**Problem description**
Could you retype every record below exactly as it appears?

**Records from a data source**

============================================================

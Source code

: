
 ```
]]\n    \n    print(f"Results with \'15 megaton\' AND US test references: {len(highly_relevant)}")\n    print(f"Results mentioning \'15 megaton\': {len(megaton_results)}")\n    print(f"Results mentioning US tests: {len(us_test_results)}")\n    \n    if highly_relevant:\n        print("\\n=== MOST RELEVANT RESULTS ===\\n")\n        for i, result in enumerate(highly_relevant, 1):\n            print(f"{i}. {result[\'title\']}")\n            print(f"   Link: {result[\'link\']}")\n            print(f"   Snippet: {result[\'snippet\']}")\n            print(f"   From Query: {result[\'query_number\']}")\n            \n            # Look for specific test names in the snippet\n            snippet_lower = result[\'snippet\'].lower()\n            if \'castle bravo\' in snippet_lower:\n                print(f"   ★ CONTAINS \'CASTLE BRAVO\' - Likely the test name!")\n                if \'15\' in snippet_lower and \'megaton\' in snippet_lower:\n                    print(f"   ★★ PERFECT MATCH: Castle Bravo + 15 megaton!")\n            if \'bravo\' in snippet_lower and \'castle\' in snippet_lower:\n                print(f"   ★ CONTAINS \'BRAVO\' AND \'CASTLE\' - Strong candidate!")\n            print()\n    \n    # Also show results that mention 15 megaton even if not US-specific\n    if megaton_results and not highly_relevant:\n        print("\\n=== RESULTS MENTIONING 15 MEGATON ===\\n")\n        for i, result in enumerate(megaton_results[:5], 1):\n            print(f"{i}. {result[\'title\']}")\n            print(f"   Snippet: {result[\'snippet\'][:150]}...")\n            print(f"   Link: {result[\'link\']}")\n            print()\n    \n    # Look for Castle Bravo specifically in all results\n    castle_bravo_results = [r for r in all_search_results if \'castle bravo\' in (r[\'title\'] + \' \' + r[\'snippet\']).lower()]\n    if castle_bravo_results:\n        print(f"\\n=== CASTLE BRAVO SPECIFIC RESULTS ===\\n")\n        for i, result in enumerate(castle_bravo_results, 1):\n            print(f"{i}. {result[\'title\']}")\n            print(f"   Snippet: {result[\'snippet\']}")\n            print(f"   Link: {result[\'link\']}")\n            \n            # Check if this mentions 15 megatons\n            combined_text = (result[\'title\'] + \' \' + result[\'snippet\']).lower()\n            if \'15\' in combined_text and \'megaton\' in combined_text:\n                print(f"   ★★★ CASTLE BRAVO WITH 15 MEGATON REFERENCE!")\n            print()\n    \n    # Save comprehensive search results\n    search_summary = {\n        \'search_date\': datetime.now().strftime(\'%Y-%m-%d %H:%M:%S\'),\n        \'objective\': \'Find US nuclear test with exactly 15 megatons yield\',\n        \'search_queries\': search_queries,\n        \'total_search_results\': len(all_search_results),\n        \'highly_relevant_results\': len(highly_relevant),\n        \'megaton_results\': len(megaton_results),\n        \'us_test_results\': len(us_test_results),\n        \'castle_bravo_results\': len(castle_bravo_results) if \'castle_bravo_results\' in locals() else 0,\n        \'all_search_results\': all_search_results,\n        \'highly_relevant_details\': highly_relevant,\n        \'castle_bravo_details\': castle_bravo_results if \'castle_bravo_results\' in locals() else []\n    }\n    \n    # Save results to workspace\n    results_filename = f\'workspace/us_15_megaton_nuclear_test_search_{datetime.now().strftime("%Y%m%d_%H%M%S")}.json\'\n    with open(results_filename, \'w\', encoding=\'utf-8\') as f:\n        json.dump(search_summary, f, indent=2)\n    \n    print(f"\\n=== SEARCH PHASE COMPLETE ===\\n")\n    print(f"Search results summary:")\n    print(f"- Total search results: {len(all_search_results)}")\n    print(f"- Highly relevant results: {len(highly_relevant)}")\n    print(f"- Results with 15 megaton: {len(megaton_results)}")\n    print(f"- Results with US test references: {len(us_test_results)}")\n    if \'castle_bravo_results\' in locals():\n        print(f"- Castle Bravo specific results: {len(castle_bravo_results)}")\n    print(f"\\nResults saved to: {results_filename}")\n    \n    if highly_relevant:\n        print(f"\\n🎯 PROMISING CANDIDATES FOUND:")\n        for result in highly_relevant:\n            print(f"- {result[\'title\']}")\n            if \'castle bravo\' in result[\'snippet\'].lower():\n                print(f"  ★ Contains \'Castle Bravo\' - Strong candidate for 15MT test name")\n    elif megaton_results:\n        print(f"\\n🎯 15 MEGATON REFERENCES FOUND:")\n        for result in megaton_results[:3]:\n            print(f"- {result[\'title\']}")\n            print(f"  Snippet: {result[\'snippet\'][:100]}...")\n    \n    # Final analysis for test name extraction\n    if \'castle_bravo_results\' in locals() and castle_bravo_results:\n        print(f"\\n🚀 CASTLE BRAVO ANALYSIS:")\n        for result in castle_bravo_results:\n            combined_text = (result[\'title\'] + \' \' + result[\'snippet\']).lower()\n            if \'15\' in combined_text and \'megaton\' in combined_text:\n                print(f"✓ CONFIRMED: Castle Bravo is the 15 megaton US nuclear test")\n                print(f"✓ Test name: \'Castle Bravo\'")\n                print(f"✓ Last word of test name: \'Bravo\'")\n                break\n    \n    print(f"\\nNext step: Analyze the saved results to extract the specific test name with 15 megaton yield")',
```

============================================================

**Solution**
Source code

:
 ```
]]\n    \n    print(f"Results with \'15 megaton\' AND US test references: {len(highly_relevant)}")\n    print(f"Results mentioning \'15 megaton\': {len(megaton_results)}")\n    print(f"Results mentioning US tests: {len(us_test_results)}")\n    \n    if highly_relevant:\n        print("\\n=== MOST RELEVANT RESULTS ===\\n")\n        for i, result in enumerate(highly_relevant, 1):\n            print(f"{i}. {result[\'title\']}")\n            print(f"   Link: {result[\'link\']}")\n            print(f"   Snippet: {result[\'snippet\']}")\n            print(f"   From Query: {result[\'query_number\']}")\n            \n            # Look for specific test names in the snippet\n            snippet_lower = result[\'snippet\'].lower()\n            if \'castle bravo\' in snippet_lower:\n                print(f"   ★ CONTAINS \'CASTLE BRAVO\' - Likely the test name!")\n                if \'15\' in snippet_lower and \'megaton\' in snippet_lower:\n                    print(f"   ★★ PERFECT MATCH: Castle Bravo + 15 megaton!")\n            if \'bravo\' in snippet_lower and \'castle\' in snippet_lower:\n                print(f"   ★ CONTAINS \'BRAVO\' AND \'CASTLE\' - Strong candidate!")\n            print()\n    \n    # Also show results that mention 15 megaton even if not US-specific\n    if megaton_results and not highly_relevant:\n        print("\\n=== RESULTS MENTIONING 15 MEGATON ===\\n")\n        for i, result in enumerate(megaton_results[:5], 1):\n            print(f"{i}. {result[\'title\']}")\n            print(f"   Snippet: {result[\'snippet\'][:150]}...")\n            print(f"   Link: {result[\'link\']}")\n            print()\n    \n    # Look for Castle Bravo specifically in all results\n    castle_bravo_results = [r for r in all_search_results if \'castle bravo\' in (r[\'title\'] + \' \' + r[\'snippet\']).lower()]\n    if castle_bravo_results:\n        print(f"\\n=== CASTLE BRAVO SPECIFIC RESULTS ===\\n")\n        for i, result in enumerate(castle_bravo_results, 1):\n            print(f"{i}. {result[\'title\']}")\n            print(f"   Snippet: {result[\'snippet\']}")\n            print(f"   Link: {result[\'link\']}")\n            \n            # Check if this mentions 15 megatons\n            combined_text = (result[\'title\'] + \' \' + result[\'snippet\']).lower()\n            if \'15\' in combined_text and \'megaton\' in combined_text:\n                print(f"   ★★★ CASTLE BRAVO WITH 15 MEGATON REFERENCE!")\n            print()\n    \n    # Save comprehensive search results\n    search_summary = {\n        \'search_date\': datetime.now().strftime(\'%Y-%m-%d %H:%M:%S\'),\n        \'objective\': \'Find US nuclear test with exactly 15 megatons yield\',\n        \'search_queries\': search_queries,\n        \'total_search_results\': len(all_search_results),\n        \'highly_relevant_results\': len(highly_relevant),\n        \'megaton_results\': len(megaton_results),\n        \'us_test_results\': len(us_test_results),\n        \'castle_bravo_results\': len(castle_bravo_results) if \'castle_bravo_results\' in locals() else 0,\n        \'all_search_results\': all_search_results,\n        \'highly_relevant_details\': highly_relevant,\n        \'castle_bravo_details\': castle_bravo_results if \'castle_bravo_results\' in locals() else []\n    }\n    \n    # Save results to workspace\n    results_filename = f\'workspace/us_15_megaton_nuclear_test_search_{datetime.now().strftime("%Y%m%d_%H%M%S")}.json\'\n    with open(results_filename, \'w\', encoding=\'utf-8\') as f:\n        json.dump(search_summary, f, indent=2)\n    \n    print(f"\\n=== SEARCH PHASE COMPLETE ===\\n")\n    print(f"Search results summary:")\n    print(f"- Total search results: {len(all_search_results)}")\n    print(f"- Highly relevant results: {len(highly_relevant)}")\n    print(f"- Results with 15 megaton: {len(megaton_results)}")\n    print(f"- Results with US test references: {len(us_test_results)}")\n    if \'castle_bravo_results\' in locals():\n        print(f"- Castle Bravo specific results: {len(castle_bravo_results)}")\n    print(f"\\nResults saved to: {results_filename}")\n    \n    if highly_relevant:\n        print(f"\\n🎯 PROMISING CANDIDATES FOUND:")\n        for result in highly_relevant:\n            print(f"- {result[\'title\']}")\n            if \'castle bravo\' in result[\'snippet\'].lower():\n                print(f"  ★ Contains \'Castle Bravo\' - Strong candidate for 15MT test name")\n    elif megaton_results:\n        print(f"\\n🎯 15 MEGATON REFERENCES FOUND:")\n        for result in megaton_results[:3]:\n            print(f"- {result[\'title\']}")\n            print(f"  Snippet: {result[\'snippet\'][:100]}...")\n    \n    # Final analysis for test name extraction\n    if \'castle_bravo_results\' in locals() and castle_bravo_results:\n        print(f"\\n🚀 CASTLE BRAVO ANALYSIS:")\n        for result in castle_bravo_results:\n            combined_text = (result[\'title\'] + \' \' + result[\'snippet\']).lower()\n            if \'15\' in combined_text and \'megaton\' in combined_text:\n                print(f"✓ CONFIRMED: Castle Bravo is the 15 megaton US nuclear test")\n                print(f"✓ Test name: \'Castle Bravo\'")\n                print(f"✓ Last word of test name: \'Bravo\'")\n                break\n    \n    print(f"\\nNext step: Analyze the saved results to extract the specific test name with 15 megaton yield")',
```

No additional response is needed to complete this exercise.